В детстве и ранней юности Катулл был нежно привязан к матери. Во время его частых болезней, разогнав нянек, она самоотверженно выхаживала большеглазого заморыша, пела ему монотонные деревенские песни, поила горячим молоком с сотовым медом и, казалось, любила его сильнее здоровяка Спурия и сестер. Но к тому возрасту, когда Гай получил право надеть тогу взрослого[145], мать к нему охладела. Его увлечение поэзией и дружба с учеными греками раздражали ее здравомыслие и заставляли брезгливо сторониться своего первенца, в чем-то необъяснимо не оправдавшего ее надежд.

Даже теперь, после двух лет разлуки, она смотрела на него с прежней неприязнью и недоверием — свойствами ограниченных и гордых людей.

Отец снисходительно относился к шалостям молодежи, он поощрял способности сыновей и не жалел денег на их образование. Ему нужно было от них только одно: преуспеяние. В этом отношении его не радовал ни рассудительный, но лишенный тщеславия Спурий, ни легкомысленный и строптивый Гай.

«О злая судьба, ты оставила мне сына, похожего на яркий пустоцвет, — он привлекает внимание, но бесполезен: не зреет и не приносит плодов. Он не стремится заполучить государственную должность, а ведь участие в управлении государством — главная и священная обязанность гражданина. Он отвернулся от кипучей жизни общества и остается лишенным состояния и доброй славы. Не хочет он испытать и многотрудной, опасной, но почетной доли воина, подобно его доблестным предкам. Итак, Спурий умер. Гай сочиняет постыдные безделки и возмутительные эпиграммы… К старости я пришел без наследника и в совершенном одиночестве».

Таковы были печальные размышления умного и почтенного муниципала. А Гай Катулл думал по-своему.

Разве тщеславный старик поймет его предназначение, его муки и мечты? Разве расскажешь о поцелуях Муз, прилетевших к нему с отрочества пламенными ночами? Разве докажешь практичному дельцу, что долг патриота есть неприятие беззакония и самовластья, угрожающих республике? И разве поведаешь ему о своей безумной любви?

Гай слушал отца, вернее, делал вид, что внимательно слушает. На самом же деле до него явственнее назидательных речей доносилось потрескиванье углей в жаровне, ворчание собаки, звон медной посуды, гулкий стук дождевой капели в тесном внутреннем дворике и голос молоденькой рабыни, тихо напевающей в соседней комнате. Наверное, она штопает одежду, прядет шерсть или занимается другой домашней работой; у нее блестящие черные глаза, пунцовые губки, как у ребенка, расчесанные на пробор гладкие волосы и круглая шейка, от которой невозможно оторвать взгляд.
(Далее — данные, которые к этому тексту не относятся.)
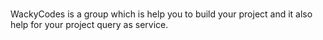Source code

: #
WackyCodes is a group which is help you to build your project and it also help for your project query as service.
Отец закончил свой монолог и приготовился выслушать ответ Гая без всякой надежды на что-либо ободряющее. Гай тяжело вздохнул, побарабанил пальцами по изящному буксовому столику с изогнутыми ножками и начал уныло оправдываться.
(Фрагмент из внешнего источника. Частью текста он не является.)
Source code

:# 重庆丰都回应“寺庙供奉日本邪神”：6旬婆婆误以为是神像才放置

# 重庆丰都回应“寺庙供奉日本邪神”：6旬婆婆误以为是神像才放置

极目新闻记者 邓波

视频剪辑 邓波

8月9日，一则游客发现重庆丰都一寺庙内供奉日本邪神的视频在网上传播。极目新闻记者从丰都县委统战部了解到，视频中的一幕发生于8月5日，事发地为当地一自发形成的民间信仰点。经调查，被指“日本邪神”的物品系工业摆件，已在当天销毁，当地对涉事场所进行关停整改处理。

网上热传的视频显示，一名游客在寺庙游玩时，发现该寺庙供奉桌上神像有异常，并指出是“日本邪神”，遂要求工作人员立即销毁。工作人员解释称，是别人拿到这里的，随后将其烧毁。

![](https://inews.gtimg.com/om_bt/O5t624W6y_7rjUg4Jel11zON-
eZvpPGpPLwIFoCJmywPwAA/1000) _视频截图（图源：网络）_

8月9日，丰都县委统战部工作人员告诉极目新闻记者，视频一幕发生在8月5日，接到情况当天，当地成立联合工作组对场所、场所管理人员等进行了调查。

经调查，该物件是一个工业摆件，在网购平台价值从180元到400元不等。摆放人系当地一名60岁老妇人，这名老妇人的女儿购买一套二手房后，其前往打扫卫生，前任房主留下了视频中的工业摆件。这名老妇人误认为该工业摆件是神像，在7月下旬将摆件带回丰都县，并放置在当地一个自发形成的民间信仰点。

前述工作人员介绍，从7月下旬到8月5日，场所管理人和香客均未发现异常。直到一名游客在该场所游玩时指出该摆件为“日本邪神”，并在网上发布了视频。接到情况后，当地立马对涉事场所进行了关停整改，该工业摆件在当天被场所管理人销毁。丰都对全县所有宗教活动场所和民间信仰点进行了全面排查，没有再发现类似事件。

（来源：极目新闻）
В течение всего времени, прожитого Катуллом в Вероне, отношения между ними оставались натянутыми. Чтобы развеять грусть, он бродил по городу. Его с восторгом встретили два молодых веронца, Фабулл и Вераний, вместе с ним посещавшие грамматическую школу, а позже — поэтические собрания и пирушки. Они расспрашивали и утешали Катулла, красноречиво вздыхая. Встреча с ними привела Катулла в более уравновешенное и бодрое состояние. Он постарался забыть горести, с удовольствием вспоминая веселую юность. Особенно ему был приятен Вераний — приветливым нравом, открытым лицом и голубыми глазами походивший на умершего Спурия.

Друзья уселись за стол в скромном доме Верания. Его мать, радушная и болтливая маленькая старушка, с помощью ленивой рабыни, толстухи и растрепы, поставила перед ними наскоро приготовленное угощение. Вераний отбил горлышко у замшелой бутылки, и они, не забыв плеснуть на пол во славу богов, помянули бедного Спурия, чей пепел лежал так далеко.

После полудня к ним присоединился пылкий почитатель Катулла, двадцатилетний Цецилий.

Перейти на страницу:

Все книги серии Жизнь замечательных людей

Газзаев
Газзаев

Имя Валерия Газзаева хорошо известно миллионам любителей футбола. Завершив карьеру футболиста, талантливый нападающий середины семидесятых — восьмидесятых годов связал свою дальнейшую жизнь с одной из самых трудных спортивных профессий, стал футбольным тренером. Беззаветно преданный своему делу, он смог добиться выдающихся успехов и получил широкое признание не только в нашей стране, но и за рубежом.Жизненный путь, который прошел герой книги Анатолия Житнухина, отмечен не только спортивными победами, но и горечью тяжелых поражений, драматическими поворотами в судьбе. Он предстает перед читателем как яркая и неординарная личность, как человек, верный и надежный в жизни, способный до конца отстаивать свои цели и принципы.Книга рассчитана на широкий круг читателей.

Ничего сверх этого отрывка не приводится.